Your instructions: Every line with "where" in it should be copied from the data.

Source texts of formatted documents
★ ★ ★

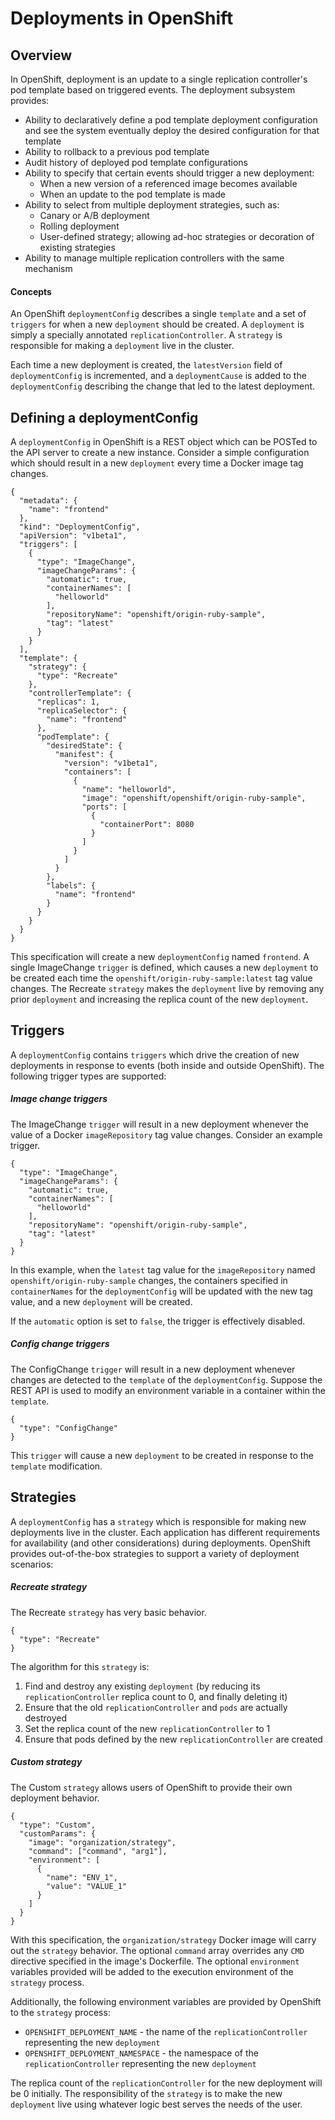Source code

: # Deployments in OpenShift

## Overview

In OpenShift, deployment is an update to a single replication controller's pod template based on triggered events. The deployment subsystem provides:

*  Ability to declaratively define a pod template deployment configuration and see the system eventually deploy the desired configuration for that template
*  Ability to rollback to a previous pod template
*  Audit history of deployed pod template configurations
*  Ability to specify that certain events should trigger a new deployment:
    *  When a new version of a referenced image becomes available
    *  When an update to the pod template is made
*  Ability to select from multiple deployment strategies, such as:
    *  Canary or A/B deployment
    *  Rolling deployment
    *  User-defined strategy; allowing ad-hoc strategies or decoration of existing strategies
*  Ability to manage multiple replication controllers with the same mechanism

#### Concepts

An OpenShift `deploymentConfig` describes a single `template` and a set of `triggers` for when a new `deployment` should be created. A `deployment` is simply a specially annotated `replicationController`. A `strategy` is responsible for making a `deployment` live in the cluster. 

Each time a new deployment is created, the `latestVersion` field of `deploymentConfig` is incremented, and a `deploymentCause` is added to the `deploymentConfig` describing the change that led to the latest deployment.

## Defining a deploymentConfig

A `deploymentConfig` in OpenShift is a REST object which can be POSTed to the API server to create a new instance. Consider a simple configuration which should result in a new `deployment` every time a Docker image tag changes.

```
{
  "metadata": {
    "name": "frontend"
  },
  "kind": "DeploymentConfig",
  "apiVersion": "v1beta1",
  "triggers": [
    {
      "type": "ImageChange",
      "imageChangeParams": {
        "automatic": true,
        "containerNames": [
          "helloworld"
        ],
        "repositoryName": "openshift/origin-ruby-sample",
        "tag": "latest"
      }
    }
  ],
  "template": {
    "strategy": {
      "type": "Recreate"
    },
    "controllerTemplate": {
      "replicas": 1,
      "replicaSelector": {
        "name": "frontend"
      },
      "podTemplate": {
        "desiredState": {
          "manifest": {
            "version": "v1beta1",
            "containers": [
              {
                "name": "helloworld",
                "image": "openshift/openshift/origin-ruby-sample",
                "ports": [
                  {
                    "containerPort": 8080
                  }
                ]
              }
            ]
          }
        },
        "labels": {
          "name": "frontend"
        }
      }
    }
  }
}
```

This specification will create a new `deploymentConfig` named `frontend`. A single ImageChange `trigger` is defined, which causes a new `deployment` to be created each time the `openshift/origin-ruby-sample:latest` tag value changes. The Recreate `strategy` makes the `deployment` live by removing any prior `deployment` and increasing the replica count of the new `deployment`.

## Triggers

A `deploymentConfig` contains `triggers` which drive the creation of new deployments in response to events (both inside and outside OpenShift). The following trigger types are supported:

##### Image change triggers

The ImageChange `trigger` will result in a new deployment whenever the value of a Docker `imageRepository` tag value changes. Consider an example trigger.

```
{
  "type": "ImageChange",
  "imageChangeParams": {
    "automatic": true,
    "containerNames": [
      "helloworld"
    ],
    "repositoryName": "openshift/origin-ruby-sample",
    "tag": "latest"
  }
}
```

In this example, when the `latest` tag value for the `imageRepository` named `openshift/origin-ruby-sample` changes, the containers specified in `containerNames` for the `deploymentConfig` will be updated  with the new tag value, and a new `deployment` will be created.

If the `automatic` option is set to `false`, the trigger is effectively disabled.

##### Config change triggers

The ConfigChange `trigger` will result in a new deployment whenever changes are detected to the `template` of the `deploymentConfig`. Suppose the REST API is used to modify an environment variable in a container within the `template`.

```
{
  "type": "ConfigChange"
}
```

This `trigger` will cause a new `deployment` to be created in response to the `template` modification.

## Strategies

A `deploymentConfig` has a `strategy` which is responsible for making new deployments live in the cluster. Each application has different requirements for availability (and other considerations) during deployments. OpenShift provides out-of-the-box strategies to support a variety of deployment scenarios:

##### Recreate strategy

The Recreate `strategy` has very basic behavior.

```
{
  "type": "Recreate"
}
```

The algorithm for this `strategy` is:

1.  Find and destroy any existing `deployment` (by reducing its `replicationController` replica count to 0, and finally deleting it)
2.  Ensure that the old `replicationController` and `pods` are actually destroyed
3.  Set the replica count of the new `replicationController` to 1
4.  Ensure that pods defined by the new `replicationController` are created

##### Custom strategy

The Custom `strategy` allows users of OpenShift to provide their own deployment behavior. 

```
{
  "type": "Custom",
  "customParams": {
    "image": "organization/strategy",
    "command": ["command", "arg1"],
    "environment": [
      {
        "name": "ENV_1",
        "value": "VALUE_1"
      }
    ]
  }
}
```

With this specification, the `organization/strategy` Docker image will carry out the `strategy` behavior. The optional `command` array overrides any `CMD` directive specified in the image's Dockerfile. The optional `environment` variables provided will be added to the execution environment of the `strategy` process.

Additionally, the following environment variables are provided by OpenShift to the `strategy` process:

* `OPENSHIFT_DEPLOYMENT_NAME` - the name of the `replicationController` representing the new `deployment`
* `OPENSHIFT_DEPLOYMENT_NAMESPACE` - the namespace of the `replicationController` representing the new `deployment`

The replica count of the `replicationController` for the new deployment will be 0 initially. The responsibility of the `strategy` is to make the new `deployment` live using whatever logic best serves the needs of the user.
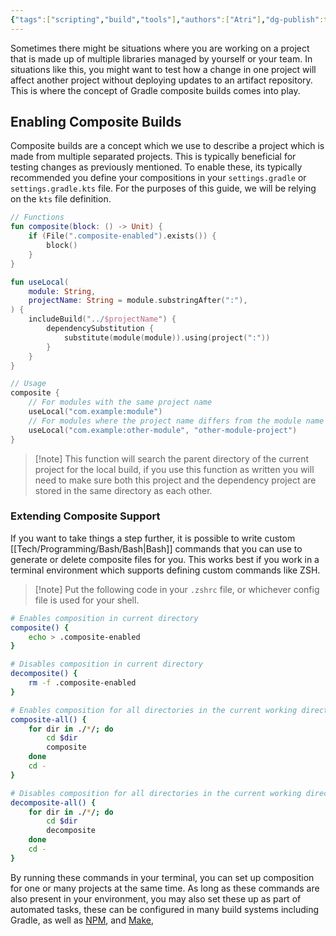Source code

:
 ```yaml
---
{"tags":["scripting","build","tools"],"authors":["Atri"],"dg-publish":true,"dg-note-icon":"book","permalink":"/tech/tools/gradle/1-useful-utilities/1-1-composite-builds/","dgPassFrontmatter":true,"noteIcon":"book","created":"2024-03-27T11:53:29.769-04:00","updated":"2024-03-28T02:11:00.298-04:00"}
---
```


Sometimes there might be situations where you are working on a project that is made up of multiple libraries managed by yourself or your team. In situations like this, you might want to test how a change in one project will affect another project without deploying updates to an artifact repository. This is where the concept of Gradle composite builds comes into play.

## Enabling Composite Builds

Composite builds are a concept which we use to describe a project which is made from multiple separated projects. This is typically beneficial for testing changes as previously mentioned. To enable these, its typically recommended you define your compositions in your `settings.gradle` or `settings.gradle.kts` file. For the purposes of this guide, we will be relying on the `kts` file definition.

```kotlin
// Functions
fun composite(block: () -> Unit) {
	if (File(".composite-enabled").exists()) {
		block()
	}
}

fun useLocal(
	module: String,
	projectName: String = module.substringAfter(":"),
) {
	includeBuild("../$projectName") {
		dependencySubstitution {
			substitute(module(module)).using(project(":"))
		}
	}
}

// Usage
composite {
	// For modules with the same project name
	useLocal("com.example:module")
	// For modules where the project name differs from the module name
	useLocal("com.example:other-module", "other-module-project")
}
```

> [!note] This function will search the parent directory of the current project for the local build, if you use this function as written you will need to make sure both this project and the dependency project are stored in the same directory as each other.

### Extending Composite Support

If you want to take things a step further, it is possible to write custom [[Tech/Programming/Bash/Bash\|Bash]] commands that you can use to generate or delete composite files for you. This works best if you work in a terminal environment which supports defining custom commands like ZSH.

> [!note] Put the following code in your `.zshrc` file, or whichever config file is used for your shell.

```bash
# Enables composition in current directory 
composite() {
	echo > .composite-enabled
}

# Disables composition in current directory
decomposite() {
	rm -f .composite-enabled
}

# Enables composition for all directories in the current working directory
composite-all() {
	for dir in ./*/; do
		cd $dir
		composite
	done
	cd -
}

# Disables composition for all directories in the current working directory
decomposite-all() {
	for dir in ./*/; do
		cd $dir
		decomposite
	done
	cd -
}
```

By running these commands in your terminal, you can set up composition for one or many projects at the same time. As long as these commands are also present in your environment, you may also set these up as part of automated tasks, these can be configured in many build systems including Gradle, as well as [NPM](https://www.npmjs.com/), and [Make](https://www.gnu.org/software/make/manual/make.html),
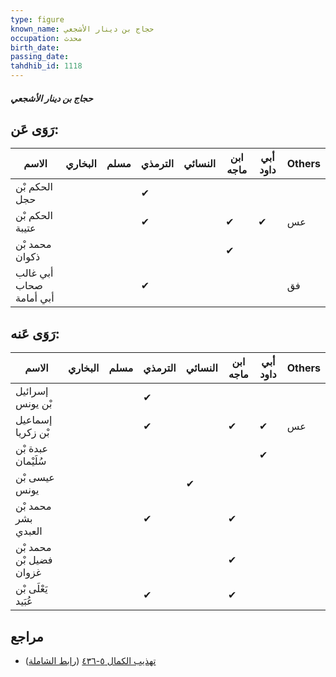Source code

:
 ```yaml
---
type: figure
known_name: حجاج بن دينار الأشجعي
occupation: محدث
birth_date:
passing_date:
tahdhib_id: 1118
---
```

##### حجاج بن دينار الأشجعي

## رَوَى عَن:
| الاسم                   | البخاري | مسلم | الترمذي | النسائي | ابن ماجه | أبي داود | Others |
| ----------------------- | ------- | ---- | ------- | ------- | -------- | -------- | ------ |
| الحكم بْن حجل           |         |      | ✔       |         |          |          |        |
| الحكم بْن عتيبة         |         |      | ✔       |         | ✔        | ✔        | عس     |
| محمد بْن ذكوان          |         |      |         |         | ✔        |          |        |
| أبي غالب صحاب أبي أمامة |         |      | ✔       |         |          |          | فق     |
## رَوَى عَنه:
| الاسم                   | البخاري | مسلم | الترمذي | النسائي | ابن ماجه | أبي داود | Others |
| ----------------------- | ------- | ---- | ------- | ------- | -------- | -------- | ------ |
| إسرائيل بْن يونس        |         |      | ✔       |         |          |          |        |
| إسماعيل بْن زكريا       |         |      | ✔       |         | ✔        | ✔        | عس     |
| عبدة بْن سُلَيْمان      |         |      |         |         |          | ✔        |        |
| عيسى بْن يونس           |         |      |         | ✔       |          |          |        |
| محمد بْن بشر العبدي     |         |      | ✔       |         | ✔        |          |        |
| محمد بْن فضيل بْن غزوان |         |      |         |         | ✔        |          |        |
| يَعْلَى بْن عُبَيد      |         |      | ✔       |         | ✔        |          |        |
## مراجع
- [تهذيب الكمال ٥-٤٣٦](obsidian://open?vault=Tahdhib-al-Kamal&file=Figures/١١١٨-حجاج%20بن%20دينار%20الأشجعي) ([رابط الشاملة](https://shamela.ws/book/3722/2514))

★ ★ ★

Answer to this task:
Sometimes there might be situations where you are working on a project that is made up of multiple libraries managed by yourself or your team. In situations like this, you might want to test how a change in one project will affect another project without deploying updates to an artifact repository. This is where the concept of Gradle composite builds comes into play.
	// For modules where the project name differs from the module name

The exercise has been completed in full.